Just this past weekend I brought an old 350 MHz. Pentium II back to life using the PCLinuxOS-based "Tiny Me" distro. I am giving it away to a friend who doesn't have much money.

A couple of years ago the municipal government had one of those special "recycling/dispose of household hazardous wastes" days.

They had a "bin" for old computers and electronic gizmos. I could see that many of the computers could have very easily been brought back to life...and weren't in fact all that old...just seeing "ATX" boxes. When I inquired about scrounging a couple I was told "no"...they had given this recycling company an "exclusive" contract.

In the last year I've scrounged two Pentium III's, an early vintage Pentium IV and an AMD AthlonPro 1200...from the curb heading for the garbage.

Microsoft is not a "friend of planet earth". They bring out ever more bloated software that results in perfectly good computers being tossed out. Not only that, older peripheral devices often get tossed because there are no Windows drivers available for Windows X(tra) P(iggy) and Windows (Hasta la) Vista!

As a recycler

Boot's picture

I'm an electronics recycler and I know it always hurts me to see people not reusing things that still have a lot of life left in them. I started a refurbishing and resale program as well as donations to alleviate the problem and it's going very well. We've been selling them with Linux installed and have everything from 100MHz on up, with a lot of positive response. Either way is better than landfilling, but hopefully more people will open up to buying reused as time goes on.

Just to get the discussion started...

Anonymous's picture

...money is the root of all evil.

Yeah, that's a bit off-topic. However, I wish I lived in a world where knowledge and merit, not dollars and possessions, were the measure of value.

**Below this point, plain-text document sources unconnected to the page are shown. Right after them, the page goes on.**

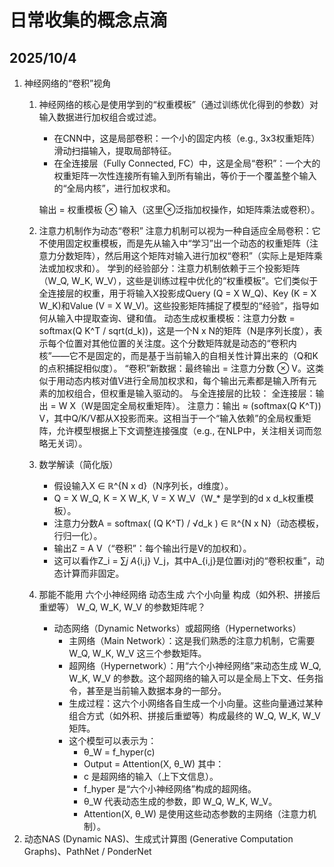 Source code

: # 日常收集的概念点滴

## 2025/10/4
1. 神经网络的“卷积”视角
    1. 神经网络的核心是使用学到的“权重模板”（通过训练优化得到的参数）对输入数据进行加权组合或过滤。
        - 在CNN中，这是局部卷积：一个小的固定内核（e.g., 3x3权重矩阵）滑动扫描输入，提取局部特征。
        - 在全连接层（Fully Connected, FC）中，这是全局“卷积”：一个大的权重矩阵一次性连接所有输入到所有输出，等价于一个覆盖整个输入的“全局内核”，进行加权求和。

        输出 = 权重模板 ⊗ 输入（这里⊗泛指加权操作，如矩阵乘法或卷积）。

    2. 注意力机制作为动态“卷积”
        注意力机制可以视为一种自适应全局卷积：它不使用固定权重模板，而是先从输入中“学习”出一个动态的权重矩阵（注意力分数矩阵），然后用这个矩阵对输入进行加权“卷积”（实际上是矩阵乘法或加权求和）。
            学到的经验部分：注意力机制依赖于三个投影矩阵（W_Q, W_K, W_V），这些是训练过程中优化的“权重模板”。它们类似于全连接层的权重，用于将输入X投影成Query (Q = X W_Q)、Key (K = X W_K)和Value (V = X W_V)。这些投影矩阵捕捉了模型的“经验”，指导如何从输入中提取查询、键和值。
            动态生成权重模板：注意力分数 = softmax(Q K^T / sqrt(d_k))，这是一个N x N的矩阵（N是序列长度），表示每个位置对其他位置的关注度。这个分数矩阵就是动态的“卷积内核”——它不是固定的，而是基于当前输入的自相关性计算出来的（Q和K的点积捕捉相似度）。
            “卷积”新数据：最终输出 = 注意力分数 ⊗ V。这类似于用动态内核对值V进行全局加权求和，每个输出元素都是输入所有元素的加权组合，但权重是输入驱动的。
        与全连接层的比较：
        全连接层：输出 = W X（W是固定全局权重矩阵）。
        注意力：输出 ≈ (softmax(Q K^T)) V，其中Q/K/V都从X投影而来。这相当于一个“输入依赖”的全局权重矩阵，允许模型根据上下文调整连接强度（e.g., 在NLP中，关注相关词而忽略无关词）。

    3. 数学解读（简化版）
        - 假设输入X ∈ ℝ^{N x d}（N序列长，d维度）。
         - Q = X W_Q, K = X W_K, V = X W_V（W_* 是学到的d x d_k权重模板）。
         - 注意力分数A = softmax( (Q K^T) / √d_k ) ∈ ℝ^{N x N}（动态模板，行归一化）。
         - 输出Z = A V（“卷积”：每个输出行是V的加权和）。
        - 这可以看作Z_i = ∑_j A_{i,j} V_j，其中A_{i,j}是位置i对j的“卷积权重”，动态计算而非固定。
    4. 那能不能用 六个小神经网络 动态生成 六个小向量 构成（如外积、拼接后重塑等） W_Q, W_K, W_V 的参数矩阵呢？
        - 动态网络（Dynamic Networks）或超网络（Hypernetworks）
            - 主网络（Main Network）：这是我们熟悉的注意力机制，它需要 W_Q, W_K, W_V 这三个参数矩阵。
            - 超网络（Hypernetwork）：用“六个小神经网络”来动态生成 W_Q, W_K, W_V 的参数。这个超网络的输入可以是全局上下文、任务指令，甚至是当前输入数据本身的一部分。
            - 生成过程：这六个小网络各自生成一个小向量。这些向量通过某种组合方式（如外积、拼接后重塑等）构成最终的 W_Q, W_K, W_V 矩阵。
            - 这个模型可以表示为：
                * θ_W = f_hyper(c)
                * Output = Attention(X, θ_W)
                其中：
                - c 是超网络的输入（上下文信息）。
                - f_hyper 是“六个小神经网络”构成的超网络。
                - θ_W 代表动态生成的参数，即 W_Q, W_K, W_V。
                - Attention(X, θ_W) 是使用这些动态参数的主网络（注意力机制）。
2. 动态NAS (Dynamic NAS)、生成式计算图 (Generative Computation Graphs)、PathNet / PonderNet
     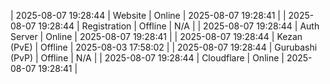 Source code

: | 2025-08-07 19:28:44 | Website | Online | 2025-08-07 19:28:41 |
| 2025-08-07 19:28:44 | Registration | Offline | N/A |
| 2025-08-07 19:28:44 | Auth Server | Online | 2025-08-07 19:28:41 |
| 2025-08-07 19:28:44 | Kezan (PvE) | Offline | 2025-08-03 17:58:02 |
| 2025-08-07 19:28:44 | Gurubashi (PvP) | Offline | N/A |
| 2025-08-07 19:28:44 | Cloudflare | Online | 2025-08-07 19:28:41 |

No, you got it a bit wrong....

Mark Dean's picture

The quote you are looking for is 'the LOVE of money is the root of all evil'. Money is a tool, a utility, a way to attempt to asses value, and a protection. But like any tool, it can be abused and used for evil or hurtful desires and schemes...

Unless you really think that the object, money in this case, is evil but I don't agree with that line of thinking. It is generally the use to which items are put to that detirmines whether they are evil or not. For example, a common kitchen knife is not evil, but it can be used to do the most evil of all things...

Agreed

James Gray's picture

Well put, Mark. The problem is when the weaker side of our nature, i.e. our greed and shortsightedness, wins out over our more enlightened side. In the case of products, we somehow have a hard time seeing what is in our long-term interests, such as buying the energy-saving model that is more expensive up front but much more economical over the long term. We tend to be very blind in that way.